Waiter Rant
- The Waiter Rant home page as of 2008-10-03
- Creator: Steve Dublanica
- Website: http://www.waiterrant.net
- Launched: April 2004

= Waiter Rant =

Waiter Rant is a weblog written by ex-waiter Steve Dublanica. In roughly bi-weekly installments, Dublanica wrote vignettes about the lives of wait staff and customers. Dublanica started the blog in 2004 and originally wrote anonymously as "The Waiter."

On July 29, 2008, the book Waiter Rant: Thanks for the Tip--Confessions of a Cynical Waiter, based on the blog, was published. The accompanying public relations, including TV appearances, meant that “The Waiter” had to give up his anonymity. The book spent five weeks on the New York Times nonfiction bestseller list in 2008.

The stories were originally about "The Bistro," a restaurant in the New York area where Dublanica worked for seven years through 2006. New York magazine later revealed that "The Bistro" is Lanterna Tuscan Bistro in Nyack, New York, which is no longer in business.

Later stories were about "Café Machiavelli." On July 19, 2008, Dublanica announced that he had quit his job at Café Machiavelli in preparation for his book's publication. Dublanica planned not to go back to the restaurant industry, although he would continue his blog.

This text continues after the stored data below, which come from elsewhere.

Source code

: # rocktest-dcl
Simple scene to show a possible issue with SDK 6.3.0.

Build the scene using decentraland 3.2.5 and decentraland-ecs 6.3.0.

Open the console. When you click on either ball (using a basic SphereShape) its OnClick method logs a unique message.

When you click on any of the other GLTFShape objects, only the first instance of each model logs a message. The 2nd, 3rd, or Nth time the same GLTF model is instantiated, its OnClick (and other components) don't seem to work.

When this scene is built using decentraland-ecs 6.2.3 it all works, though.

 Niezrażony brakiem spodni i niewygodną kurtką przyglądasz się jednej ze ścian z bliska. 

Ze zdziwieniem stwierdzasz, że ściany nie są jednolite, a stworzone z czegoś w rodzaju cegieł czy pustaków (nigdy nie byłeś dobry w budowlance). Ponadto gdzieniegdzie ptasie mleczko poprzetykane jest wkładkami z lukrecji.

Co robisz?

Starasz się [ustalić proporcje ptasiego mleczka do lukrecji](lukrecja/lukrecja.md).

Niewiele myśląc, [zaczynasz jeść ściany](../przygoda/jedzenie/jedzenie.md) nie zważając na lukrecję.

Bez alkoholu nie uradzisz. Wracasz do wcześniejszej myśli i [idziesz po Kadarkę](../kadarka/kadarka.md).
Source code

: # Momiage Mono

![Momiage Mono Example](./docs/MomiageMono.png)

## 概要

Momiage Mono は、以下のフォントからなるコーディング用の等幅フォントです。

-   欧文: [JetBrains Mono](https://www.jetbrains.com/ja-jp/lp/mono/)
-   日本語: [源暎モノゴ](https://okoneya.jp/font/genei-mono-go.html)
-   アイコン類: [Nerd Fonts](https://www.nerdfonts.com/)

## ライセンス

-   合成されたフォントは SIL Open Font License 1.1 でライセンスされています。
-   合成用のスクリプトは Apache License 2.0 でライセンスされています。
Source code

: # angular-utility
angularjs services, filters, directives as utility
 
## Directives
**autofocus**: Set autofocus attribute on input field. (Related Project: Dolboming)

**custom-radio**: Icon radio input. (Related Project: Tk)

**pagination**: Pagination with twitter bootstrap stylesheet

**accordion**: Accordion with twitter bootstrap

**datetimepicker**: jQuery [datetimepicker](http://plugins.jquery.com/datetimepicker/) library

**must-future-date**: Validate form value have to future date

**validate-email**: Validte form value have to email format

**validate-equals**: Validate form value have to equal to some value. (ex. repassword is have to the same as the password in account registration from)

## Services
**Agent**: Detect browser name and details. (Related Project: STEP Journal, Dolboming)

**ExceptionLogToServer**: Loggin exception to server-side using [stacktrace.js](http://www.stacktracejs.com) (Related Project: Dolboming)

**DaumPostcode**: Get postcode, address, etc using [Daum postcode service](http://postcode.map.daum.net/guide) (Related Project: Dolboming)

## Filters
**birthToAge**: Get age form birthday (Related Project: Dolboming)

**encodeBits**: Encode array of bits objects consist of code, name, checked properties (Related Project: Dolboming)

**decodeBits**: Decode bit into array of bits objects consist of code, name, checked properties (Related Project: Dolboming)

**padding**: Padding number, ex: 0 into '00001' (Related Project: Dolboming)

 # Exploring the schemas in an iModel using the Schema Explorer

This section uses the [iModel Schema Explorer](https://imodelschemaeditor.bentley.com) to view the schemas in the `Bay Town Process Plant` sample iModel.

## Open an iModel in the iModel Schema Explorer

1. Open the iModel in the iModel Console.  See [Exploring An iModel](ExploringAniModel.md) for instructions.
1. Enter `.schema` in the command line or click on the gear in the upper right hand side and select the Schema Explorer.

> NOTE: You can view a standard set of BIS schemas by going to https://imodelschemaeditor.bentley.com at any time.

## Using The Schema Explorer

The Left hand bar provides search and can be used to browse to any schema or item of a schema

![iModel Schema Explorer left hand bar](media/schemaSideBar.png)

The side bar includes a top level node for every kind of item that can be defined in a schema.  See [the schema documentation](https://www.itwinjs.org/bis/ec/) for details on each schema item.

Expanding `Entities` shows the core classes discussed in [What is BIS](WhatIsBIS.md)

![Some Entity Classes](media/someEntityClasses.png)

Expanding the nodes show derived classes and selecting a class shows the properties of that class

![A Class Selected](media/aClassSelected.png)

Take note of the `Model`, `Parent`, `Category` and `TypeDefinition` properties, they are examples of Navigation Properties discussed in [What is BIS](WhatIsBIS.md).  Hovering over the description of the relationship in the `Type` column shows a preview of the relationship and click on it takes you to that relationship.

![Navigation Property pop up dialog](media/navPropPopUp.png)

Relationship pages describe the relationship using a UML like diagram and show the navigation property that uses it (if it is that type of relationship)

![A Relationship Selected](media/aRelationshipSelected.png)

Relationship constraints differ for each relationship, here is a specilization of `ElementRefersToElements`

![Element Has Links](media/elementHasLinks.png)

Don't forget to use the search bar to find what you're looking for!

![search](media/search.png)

Waiter Rant was one of five finalists for "Best American Weblog" for the 2006 Bloggie Awards.

Waiter Rant won "Best Writing in a Weblog" in the 2007 Bloggie Awards.

Announced January 27, 2007, Dublanica's piece Cold Autumn is included in the W.W. Norton anthology The Best Creative Nonfiction Vol. 1 (2007).

On July 8, 2008, Dublanica announced he would shed his anonymity and participate in a book signing and Q&A discussion at 7:00 PM on Tuesday, July 29 at Borders Books inside the Time Warner Building in Manhattan. He revealed himself as Steve Dublanica in an interview with the New York Post on July 29.

On September 22, 2008, it was announced that Ecco, an imprint of HarperCollins, ordered another book from Dublanica, titled At Your Service.

On September 29, 2008, Dublanica announced that his book had been optioned for TV.

Dublanica appeared as a guest on The Oprah Winfrey Show on October 15, 2008.

Waiter Rant, the book, has also been translated into Chinese, German, Italian, Portuguese and Spanish languages.

Dublanica wrote a second book, Keep the Change: A Clueless Tipper's Quest to Become the Guru of the Gratuity, which was published in 2010.

Stephen and his wife, Annie, announced the birth of their daughter, Natalie Marie, on January 16, 2014.

==Usual topics==
Dublanica's topics of choice run the gamut from rude customers to bad tippers to conversations had throughout the day. There are also often posts about things occurring outside the restaurant which lead him to observations and reflections. There are many references to his past as a seminarian, as well as posts referencing his work in mental health care at an undisclosed psychiatric hospital.